Be a Mental Athlete Harness Your Brain Power to Improve Your Body’s Performace


Sports psychologist

Mental toughness: you may know it as willpower, resilience, determination — or even just guts. Whatever you call it, your mental toughness can make or break your physical performance.

The majority of elite athletes say that at least half of superior athletic performance stems from mental or psychological elements. It may be all in your head, but that doesn’t mean it doesn’t matter. And 83% of coaches classify mental toughness as the most critical psychological characteristic when it comes to effect on competitive success.

You can use mental skills training to develop your mental resilience and take greater control over your athletic outcomes: studies have shown that among the various influencing factors like fitness, weather, and nutrition, mental toughness is responsible for about 14% of your competitive results.

Clearly, the importance of mental training for athletes cannot be underestimated. Check out these tips for strengthening your willpower and maximizing your physical potential.

  1. Get motivated. There are two main types of motivation: intrinsic and achievement. Intrinsic motivation stems from within, and represents a desire to be self-determining. People who are intrinsically motivated are self starters, and don’t need much encouragement to give it their best.

    Achievement motivation can be further broken down into two camps. Those with achievement motivation may be driven by big opportunities to succeed, like a big game or high-profile competition. On the other hand, achievement motivation could also mean responding to challenges and potential failures — for these people, confidence may be overflowing for an easy task, but fly out the window when an obstacle appears.

    If you can figure out what motivates you, you can more effectively train yourself to be tougher and handle more. Try focusing on smaller, achievable tasks like maintaining form, or eliminating potential stressors to allow you to direct all your attention to the main challenge in front of you.
  2. Get in your zone. World class athletes deal with the stress of a race by calming their minds: their brain wave activity resembles that of meditation. Conversely, the average person would respond to race-induced stress with brain wave activity levels near to those of panic.

    If you can get yourself into that cool headed, laser focused state, you’ll set yourself up for physical success.
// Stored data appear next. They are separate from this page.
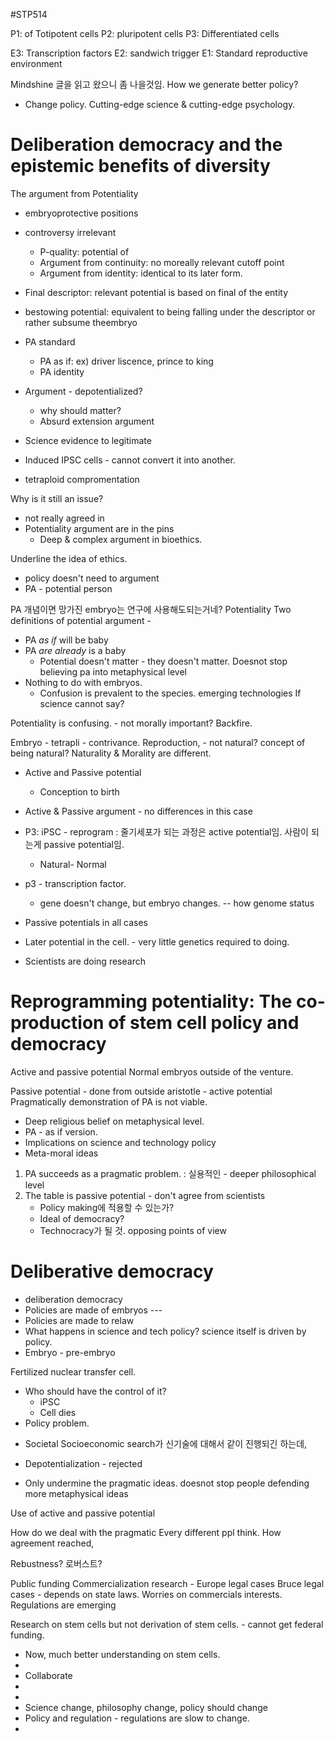 #STP514 

P1: of Totipotent cells
P2: pluripotent cells
P3: Differentiated cells

E3: Transcription factors
E2: sandwich trigger
E1: Standard reproductive environment 

Mindshine 글을 읽고 왔으니 좀 나을것임. 
How we generate better policy? 
- Change policy. Cutting-edge science & cutting-edge psychology. 

# Deliberation democracy and the epistemic benefits of diversity

The argument from Potentiality
* embryoprotective positions
* controversy irrelevant 
	* P-quality: potential of 
	* Argument from continuity: no moreally relevant cutoff point
	* Argument from identity: identical to its later form. 
* Final descriptor: relevant potential is based on final of the entity
* bestowing potential: equivalent to being falling under the descriptor or rather subsume theembryo

* PA standard
	* PA as if: ex) driver liscence, prince to king
	* PA identity

* Argument - depotentialized? 
	* why should matter?
	* Absurd extension argument  
	
* Science evidence to legitimate 
* Induced IPSC cells - cannot convert it into another. 
* tetraploid compromentation 

Why is it still an issue? 
- not really agreed in 
- Potentiality argument are in the pins 
	- Deep & complex argument in bioethics. 

Underline the idea of ethics. 
- policy doesn't need to argument 
- PA - potential person 


PA 개념이면 망가진 embryo는 연구에 사용해도되는거네? 
Potentiality 
Two definitions of potential argument - 
* PA *as if* will be baby
* PA *are already* is a baby
	* Potential doesn't matter - they doesn't matter. Doesnot stop believing pa into metaphysical level 
* Nothing to do with embryos. 
	* Confusion is prevalent to the species. emerging technologies 
If science cannot say? 

Potentiality is confusing. - not morally important? 
Backfire. 

Embryo - tetrapli - contrivance. 
Reproduction, - not natural? concept of being natural? 
Naturality & Morality are different.

* Active and Passive potential
	* Conception to birth 
* Active & Passive argument - no differences in this case 
* P3: iPSC - reprogram : 줄기세포가 되는 과정은 active potential임. 사람이 되는게 passive potential임. 
	* Natural- Normal 
* p3 - transcription factor.
	* gene doesn't change, but embryo changes. -- how genome status 
* Passive potentials in all cases 

* Later potential in the cell. - very little genetics required to doing.
* Scientists are doing research 

# Reprogramming potentiality: The co-production of stem cell policy and democracy 
Active and passive potential 
Normal embryos outside of the venture. 

Passive potential - done from outside 
aristotle - active potential 
Pragmatically demonstration of PA is not viable. 
* Deep religious belief on metaphysical level. 
* PA - as if version. 
* Implications on science and technology policy 
* Meta-moral ideas 

1. PA succeeds as a pragmatic problem. : 실용적인 - deeper philosophical level
2. The table is passive potential - don't agree from scientists
	* Policy making에 적용할 수 있는가?
	* Ideal of democracy?
	* Technocracy가 될 것. opposing points of view 
# Deliberative democracy
* deliberation democracy 
* Policies are made of embryos ---
* Policies are made to relaw 
* What happens in science and tech policy? science itself is driven by policy. 
* Embryo - pre-embryo

Fertilized nuclear transfer cell. 
- Who should have the control of it? 
	- iPSC
	- Cell dies 
- Policy problem. 

* Societal Socioeconomic search가 신기술에 대해서 같이 진행되긴 하는데, 

* Depotentialization - rejected 
* Only undermine the pragmatic ideas. doesnot stop people defending more metaphysical ideas

Use of active and passive potential 

How do we deal with the pragmatic 
Every different ppl think. How agreement reached, 


Rebustness? 로버스트? 

Public funding
Commercialization research - Europe legal cases Bruce 
legal cases  - depends on state laws. 
Worries on commercials interests. 
Regulations are emerging 

Research on stem cells but not derivation of stem cells. - cannot get federal funding. 
* Now, much better understanding on stem cells. 
* 
* Collaborate 
* 
* 
* Science change, philosophy change, policy should change 
* Policy and regulation - regulations are slow to change.
*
But achieving and maintaining a meditative state in spite of pressure, distractions, and pain requires training your brain, just as you train your body. Here are some key ways to get your mind ready for your body’s success.
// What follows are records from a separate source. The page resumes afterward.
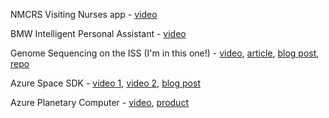 NMCRS Visiting Nurses app - 
[video](nmcrsVideo)

BMW Intelligent Personal Assistant - 
[video](bmwVideo)

Genome Sequencing on the ISS (I'm in this one!) - 
[video](issVideo), 
[article](issArticle), 
[blog post](issBlog), 
[repo](issRepo)

Azure Space SDK -
[video 1](sdkVideo1),
[video 2](sdkVideo2),
[blog post](sdkBlog)

Azure Planetary Computer -
[video](aopcVideo),
[product](aopcWebsite)

[nmcrsVideo]: https://www.youtube.com/watch?v=qathB0qGtcM&t=31s
[bmwVideo]: https://www.youtube.com/watch?v=tN7l4EAULAs
[issVideo]: https://www.youtube.com/watch?v=wZfIUkcgVxI
[issArticle]: https://news.microsoft.com/source/features/innovation/cloud-data-bursts-from-space-move-astronauts-closer-to-mars-and-improve-life-on-earth/
[issBlog]: https://azure.microsoft.com/es-es/blog/genomics-testing-on-the-iss-with-hpe-spaceborne-computer2-and-azure/
[issRepo]: https://github.com/Azure/mock-spacestation
[sdkVideo1]: https://www.youtube.com/watch?v=riJ9kESz8XA
[sdkVideo2]: https://www.youtube.com/watch?v=BNrZvkaTVgI
[sdkBlog]: https://azure.microsoft.com/en-us/blog/any-developer-can-be-a-space-developer-with-the-new-azure-orbital-space-sdk/
[aopcVideo]: https://www.youtube.com/watch?v=eOgIuw-JTUU
[aopcWebsite]: https://planetarycomputer.microsoft.com/ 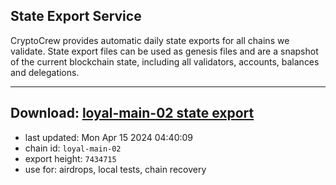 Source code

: ## State Export Service
CryptoCrew provides automatic daily state exports for all chains we validate. State export files can be used as genesis files and are a snapshot of the current blockchain state, including all validators, accounts, balances and delegations.

---
**Download: [loyal-main-02 state export](https://dl-eu2.ccvalidators.com/SERVICE/loyal/loyal-main-02_export_7434715.json)**
---

- last updated: Mon Apr 15 2024 04:40:09
- chain id: `loyal-main-02`
- export height: `7434715`
- use for: airdrops, local tests, chain recovery
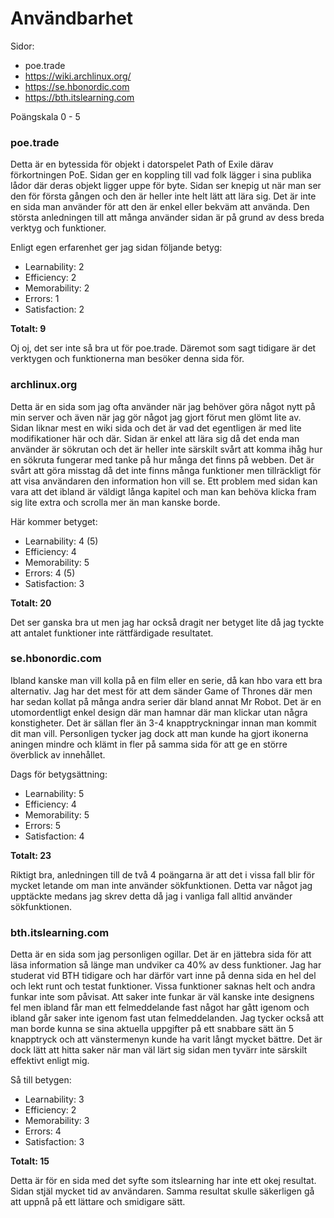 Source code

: Användbarhet
===============================

Sidor:

- poe.trade
- https://wiki.archlinux.org/
- https://se.hbonordic.com
- https://bth.itslearning.com

Poängskala 0 - 5

### poe.trade

Detta är en bytessida för objekt i datorspelet Path of Exile därav förkortningen PoE. Sidan ger en koppling till vad folk lägger i sina publika lådor där deras objekt ligger uppe för byte. Sidan ser knepig ut när man ser den för första gången och den är heller inte helt lätt att lära sig. Det är inte en sida man använder för att den är enkel eller bekväm att använda. Den största anledningen till att många använder sidan är på grund av dess breda verktyg och funktioner.

Enligt egen erfarenhet ger jag sidan följande betyg:

- Learnability: 2
- Efficiency: 2
- Memorability: 2
- Errors: 1
- Satisfaction: 2

**Totalt: 9**

Oj oj, det ser inte så bra ut för poe.trade. Däremot som sagt tidigare är det verktygen och funktionerna man besöker denna sida för.

### archlinux.org

Detta är en sida som jag ofta använder när jag behöver göra något nytt på min server och även när jag gör något jag gjort förut men glömt lite av. Sidan liknar mest en wiki sida och det är vad det egentligen är med lite modifikationer här och där. Sidan är enkel att lära sig då det enda man använder är sökrutan och det är heller inte särskilt svårt att komma ihåg hur en sökruta fungerar med tanke på hur många det finns på webben. Det är svårt att göra misstag då det inte finns många funktioner men tillräckligt för att visa användaren den information hon vill se. Ett problem med sidan kan vara att det ibland är väldigt långa kapitel och man kan behöva klicka fram sig lite extra och scrolla mer än man kanske borde.

Här kommer betyget:

- Learnability: 4 (5)
- Efficiency: 4
- Memorability: 5
- Errors: 4 (5)
- Satisfaction: 3

**Totalt: 20**

Det ser ganska bra ut men jag har också dragit ner betyget lite då jag tyckte att antalet funktioner inte rättfärdigade resultatet.

### se.hbonordic.com
Ibland kanske man vill kolla på en film eller en serie, då kan hbo vara ett bra alternativ. Jag har det mest för att dem sänder Game of Thrones där men har sedan kollat på många andra serier där bland annat Mr Robot. Det är en utomordentligt enkel design där man hamnar där man klickar utan några konstigheter. Det är sällan fler än 3-4 knapptryckningar innan man kommit dit man vill. Personligen tycker jag dock att man kunde ha gjort ikonerna aningen mindre och klämt in fler på samma sida för att ge en större överblick av innehållet.

Dags för betygsättning:

- Learnability: 5
- Efficiency: 4
- Memorability: 5
- Errors: 5
- Satisfaction: 4

**Totalt: 23**

Riktigt bra, anledningen till de två 4 poängarna är att det i vissa fall blir för mycket letande om man inte använder sökfunktionen. Detta var något jag upptäckte medans jag skrev detta då jag i vanliga fall alltid använder sökfunktionen.

### bth.itslearning.com

Detta är en sida som jag personligen ogillar. Det är en jättebra sida för att läsa information så länge man undviker ca 40% av dess funktioner. Jag har studerat vid BTH tidigare och har därför vart inne på denna sida en hel del och lekt runt och testat funktioner. Vissa funktioner saknas helt och andra funkar inte som påvisat. Att saker inte funkar är väl kanske inte designens fel men ibland får man ett felmeddelande fast något har gått igenom och ibland går saker inte igenom fast utan felmeddelanden. Jag tycker också att man borde kunna se sina aktuella uppgifter på ett snabbare sätt än 5 knapptryck och att vänstermenyn kunde ha varit långt mycket bättre. Det är dock lätt att hitta saker när man väl lärt sig sidan men tyvärr inte särskilt effektivt enligt mig.

Så till betygen:

- Learnability: 3
- Efficiency: 2
- Memorability: 3
- Errors: 4
- Satisfaction: 3

**Totalt: 15**

Detta är för en sida med det syfte som itslearning har inte ett okej resultat. Sidan stjäl mycket tid av användaren. Samma resultat skulle säkerligen gå att uppnå på ett lättare och smidigare sätt.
    • Stay Positive. Focus your internal dialogue on positive thoughts and encouragement. Things that make you feel better about yourself have the power to make you perform better, too. If you think you can’t do something, you can’t.

      If staying positive sounds impossible to you, consider creating a mission statement for yourself. Something that gets you pumped up and ready to work and achieve can do wonders. Think about why you want to run a marathon, gain muscle, or compete in a certain contest. Make the “why” your mission statement, and repeat it to yourself every time you train, and whenever you find yourself dragging your feet.
    • Talk to yourself. Along those same lines, you need to get comfortable talking yourself up. Use second person: “You can do this. You are going to do your absolute best today.” Be your own coach, and use the kind of encouragement that works best for the kind of motivation you respond well to. The more you practice positive self-talk, the easier it will be for you to talk yourself into a rally in the big moment.
    • Visualize your success. Picture every step you need to take to achieve your goal of the moment, whether it’s a completed set or a completed marathon. Use your mind as a rehearsal space to prepare your body for the show.
    • Avoid routines. If you get too comfortable in a routine, you’ll never make any progress. Choose a few times a month to push yourself to your limit, and try new things regularly. Get used to facing unexpected challenges to prepare yourself to handle them well.

Developing mental toughness can be a long, often grueling process, but in the long run, it can only help your physical performance.